The fact that the BNP are a greedy bunch of expenses-fiddling chancers should be enough to stop them posing as any kind of alternative, but there's also the question of what they actually stand for. They say they want "British jobs for British workers", but in fact they're against any attempts by workers to protect their jobs. Their confused attitude was shown in Merseyside last year when they managed to get a whole six activists together for a protest against the TUC. If it wasn't already clear enough, their contempt for ordinary working-class people was spelled out when their councillor Simon Smith declared that "white working class scum will be swept away by a future BNP government." The BNP says that people who are sick of out-of-touch toffs like David Cameron should vote instead for Nick Griffin – but he’s really just another greedy, sleazy politician born into a rich Tory family who was educated at a private school before going on to study at Cambridge.

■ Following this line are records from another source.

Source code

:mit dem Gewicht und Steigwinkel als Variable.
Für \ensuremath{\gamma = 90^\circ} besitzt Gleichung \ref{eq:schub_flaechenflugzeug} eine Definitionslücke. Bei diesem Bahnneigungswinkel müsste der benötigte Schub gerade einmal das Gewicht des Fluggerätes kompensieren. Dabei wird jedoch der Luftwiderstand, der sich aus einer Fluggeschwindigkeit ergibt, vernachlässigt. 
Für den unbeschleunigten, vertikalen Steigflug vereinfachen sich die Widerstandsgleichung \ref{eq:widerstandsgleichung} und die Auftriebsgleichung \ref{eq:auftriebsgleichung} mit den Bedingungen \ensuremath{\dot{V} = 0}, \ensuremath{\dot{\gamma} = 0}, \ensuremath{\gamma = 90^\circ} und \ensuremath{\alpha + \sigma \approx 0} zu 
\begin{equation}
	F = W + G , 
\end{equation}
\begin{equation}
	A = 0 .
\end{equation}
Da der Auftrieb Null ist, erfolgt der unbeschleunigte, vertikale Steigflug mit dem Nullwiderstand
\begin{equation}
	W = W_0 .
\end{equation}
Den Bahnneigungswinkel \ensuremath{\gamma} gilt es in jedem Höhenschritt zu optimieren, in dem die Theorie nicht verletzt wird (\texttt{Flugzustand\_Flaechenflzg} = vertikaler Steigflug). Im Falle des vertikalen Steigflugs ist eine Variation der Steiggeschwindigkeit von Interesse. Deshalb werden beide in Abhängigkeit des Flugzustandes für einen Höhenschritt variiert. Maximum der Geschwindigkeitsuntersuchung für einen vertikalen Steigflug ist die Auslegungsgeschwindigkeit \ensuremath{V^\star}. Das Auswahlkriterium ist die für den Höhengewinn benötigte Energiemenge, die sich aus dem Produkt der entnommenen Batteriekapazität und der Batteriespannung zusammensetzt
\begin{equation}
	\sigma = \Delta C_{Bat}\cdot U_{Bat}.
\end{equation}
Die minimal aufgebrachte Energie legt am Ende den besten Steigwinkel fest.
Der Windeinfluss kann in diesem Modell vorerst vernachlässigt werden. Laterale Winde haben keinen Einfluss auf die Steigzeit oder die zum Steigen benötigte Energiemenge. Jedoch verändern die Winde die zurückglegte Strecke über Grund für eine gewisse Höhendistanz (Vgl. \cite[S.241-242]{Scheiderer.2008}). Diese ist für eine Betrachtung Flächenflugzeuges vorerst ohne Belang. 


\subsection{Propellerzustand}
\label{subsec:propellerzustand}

A lot of the time, anyone who'd even consider voting for the BNP is dismissed as a Nazi or unhinged. We don't think things are quite that simple. The people who vote BNP because they're scared or angry about issues like jobs and housing are right to be angry – although they're wrong to blame these problems on immigrants – and when the BNP say that mainstream politicians have abandoned ordinary people they're telling the truth. The difference is in how we react to these problems.

Unlike the BNP, we don't want you to vote for us and we don't think you should trust us to solve all your problems. We want to see ordinary people taking direct action to improve their lives, and we’re committed to supporting this wherever we see it happen. Compared to this genuine alternative, the BNP's big talk can be seen for what it really is: another set of empty promises from another bunch of cynical politicians hoping to line their pockets.